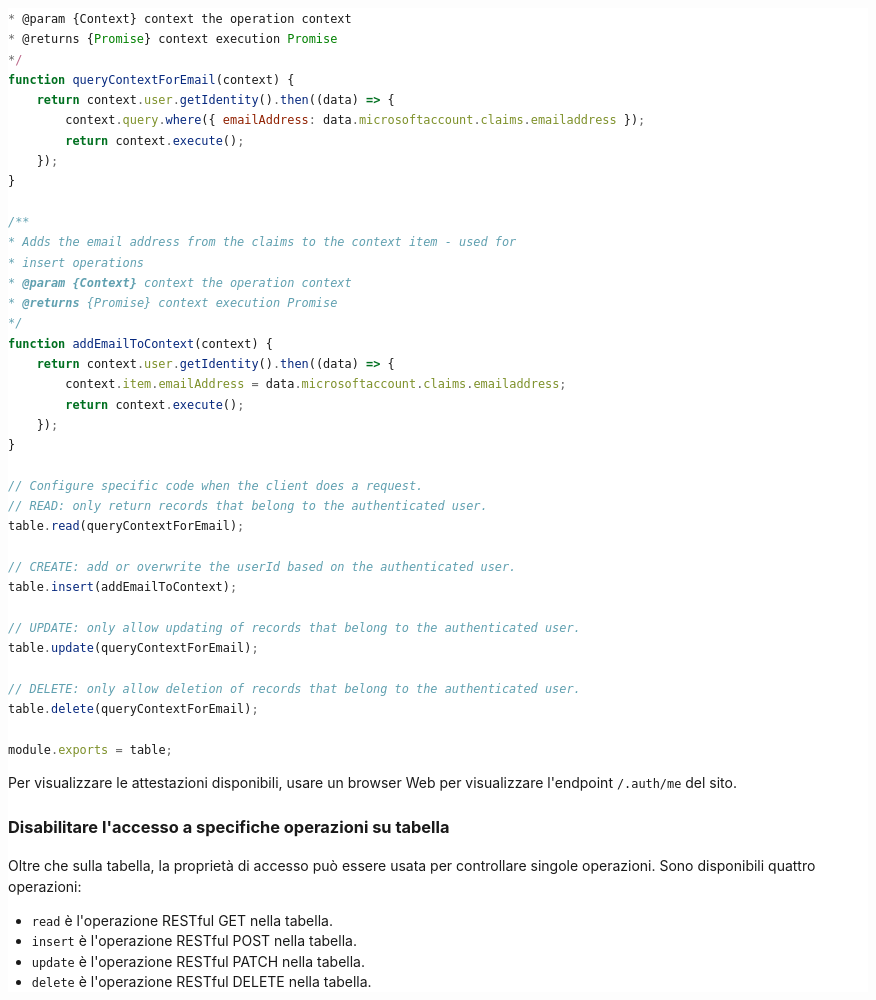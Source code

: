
 ```javascript
* @param {Context} context the operation context
* @returns {Promise} context execution Promise
*/
function queryContextForEmail(context) {
    return context.user.getIdentity().then((data) => {
        context.query.where({ emailAddress: data.microsoftaccount.claims.emailaddress });
        return context.execute();
    });
}

/**
* Adds the email address from the claims to the context item - used for
* insert operations
* @param {Context} context the operation context
* @returns {Promise} context execution Promise
*/
function addEmailToContext(context) {
    return context.user.getIdentity().then((data) => {
        context.item.emailAddress = data.microsoftaccount.claims.emailaddress;
        return context.execute();
    });
}

// Configure specific code when the client does a request.
// READ: only return records that belong to the authenticated user.
table.read(queryContextForEmail);

// CREATE: add or overwrite the userId based on the authenticated user.
table.insert(addEmailToContext);

// UPDATE: only allow updating of records that belong to the authenticated user.
table.update(queryContextForEmail);

// DELETE: only allow deletion of records that belong to the authenticated user.
table.delete(queryContextForEmail);

module.exports = table;
```

Per visualizzare le attestazioni disponibili, usare un browser Web per visualizzare l'endpoint `/.auth/me` del sito.

### <a name="howto-tables-disabled"></a>Disabilitare l'accesso a specifiche operazioni su tabella

Oltre che sulla tabella, la proprietà di accesso può essere usata per controllare singole operazioni. Sono disponibili quattro operazioni:

* `read` è l'operazione RESTful GET nella tabella.
* `insert` è l'operazione RESTful POST nella tabella.
* `update` è l'operazione RESTful PATCH nella tabella.
* `delete` è l'operazione RESTful DELETE nella tabella.
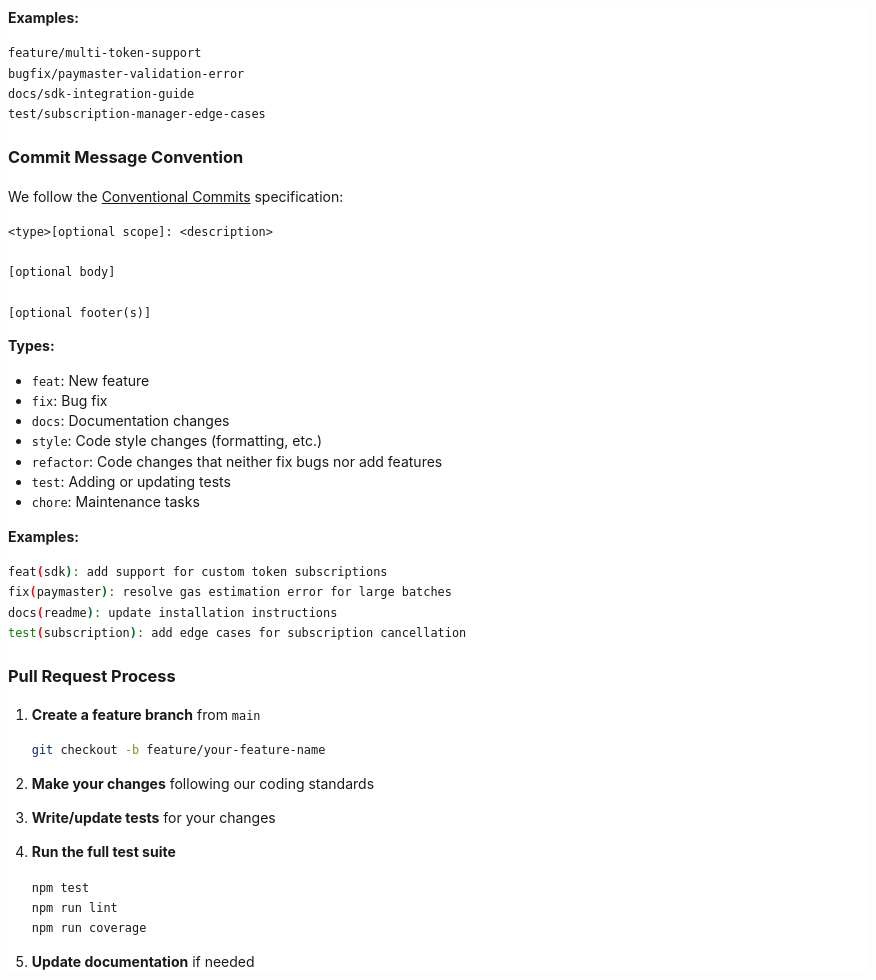 **Examples:**
```bash
feature/multi-token-support
bugfix/paymaster-validation-error
docs/sdk-integration-guide
test/subscription-manager-edge-cases
```

### Commit Message Convention

We follow the [Conventional Commits](https://www.conventionalcommits.org/) specification:

```
<type>[optional scope]: <description>

[optional body]

[optional footer(s)]
```

**Types:**
- `feat`: New feature
- `fix`: Bug fix
- `docs`: Documentation changes
- `style`: Code style changes (formatting, etc.)
- `refactor`: Code changes that neither fix bugs nor add features
- `test`: Adding or updating tests
- `chore`: Maintenance tasks

**Examples:**
```bash
feat(sdk): add support for custom token subscriptions
fix(paymaster): resolve gas estimation error for large batches
docs(readme): update installation instructions
test(subscription): add edge cases for subscription cancellation
```

### Pull Request Process

1. **Create a feature branch** from `main`
   ```bash
   git checkout -b feature/your-feature-name
   ```

2. **Make your changes** following our coding standards

3. **Write/update tests** for your changes

4. **Run the full test suite**
   ```bash
   npm test
   npm run lint
   npm run coverage
   ```

5. **Update documentation** if needed
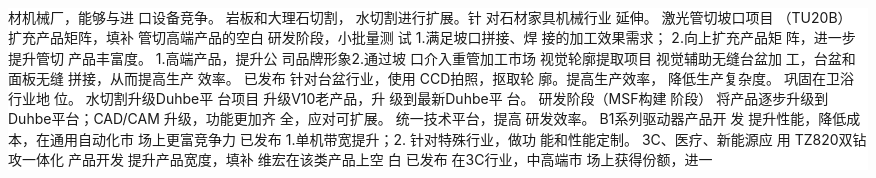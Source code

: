 材机械厂，能够与进
口设备竞争。
岩板和大理石切割，
水切割进行扩展。针
对石材家具机械行业
延伸。
激光管切坡口项目
（TU20B）
扩充产品矩阵，填补
管切高端产品的空白
研发阶段，小批量测
试
1.满足坡口拼接、焊
接的加工效果需求；
2.向上扩充产品矩
阵，进一步提升管切
产品丰富度。
1.高端产品，提升公
司品牌形象2.通过坡
口介入重管加工市场
视觉轮廓提取项目
视觉辅助无缝台盆加
工，台盆和面板无缝
拼接，从而提高生产
效率。
已发布
针对台盆行业，使用
CCD拍照，抠取轮
廓。提高生产效率，
降低生产复杂度。
巩固在卫浴行业地
位。
水切割升级Duhbe平
台项目
升级V10老产品，升
级到最新Duhbe平
台。
研发阶段（MSF构建
阶段）
将产品逐步升级到
Duhbe平台；CAD/CAM
升级，功能更加齐
全，应对可扩展。
统一技术平台，提高
研发效率。
B1系列驱动器产品开
发
提升性能，降低成
本，在通用自动化市
场上更富竞争力
已发布
1.单机带宽提升；2.
针对特殊行业，做功
能和性能定制。
3C、医疗、新能源应
用
TZ820双钻攻一体化
产品开发
提升产品宽度，填补
维宏在该类产品上空
白
已发布
在3C行业，中高端市
场上获得份额，进一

:: Work order ::
In the records above, locate the line containing "2. **Make your", then copy exactly that line and every line after it through the end, omitting pictures.

:: Written answer ::
2. **Make your changes** following our coding standards

3. **Write/update tests** for your changes

4. **Run the full test suite**
   ```bash
   npm test
   npm run lint
   npm run coverage
   ```

5. **Update documentation** if needed
Source code

: 材机械厂，能够与进
口设备竞争。
岩板和大理石切割，
水切割进行扩展。针
对石材家具机械行业
延伸。
激光管切坡口项目
（TU20B）
扩充产品矩阵，填补
管切高端产品的空白
研发阶段，小批量测
试
1.满足坡口拼接、焊
接的加工效果需求；
2.向上扩充产品矩
阵，进一步提升管切
产品丰富度。
1.高端产品，提升公
司品牌形象2.通过坡
口介入重管加工市场
视觉轮廓提取项目
视觉辅助无缝台盆加
工，台盆和面板无缝
拼接，从而提高生产
效率。
已发布
针对台盆行业，使用
CCD拍照，抠取轮
廓。提高生产效率，
降低生产复杂度。
巩固在卫浴行业地
位。
水切割升级Duhbe平
台项目
升级V10老产品，升
级到最新Duhbe平
台。
研发阶段（MSF构建
阶段）
将产品逐步升级到
Duhbe平台；CAD/CAM
升级，功能更加齐
全，应对可扩展。
统一技术平台，提高
研发效率。
B1系列驱动器产品开
发
提升性能，降低成
本，在通用自动化市
场上更富竞争力
已发布
1.单机带宽提升；2.
针对特殊行业，做功
能和性能定制。
3C、医疗、新能源应
用
TZ820双钻攻一体化
产品开发
提升产品宽度，填补
维宏在该类产品上空
白
已发布
在3C行业，中高端市
场上获得份额，进一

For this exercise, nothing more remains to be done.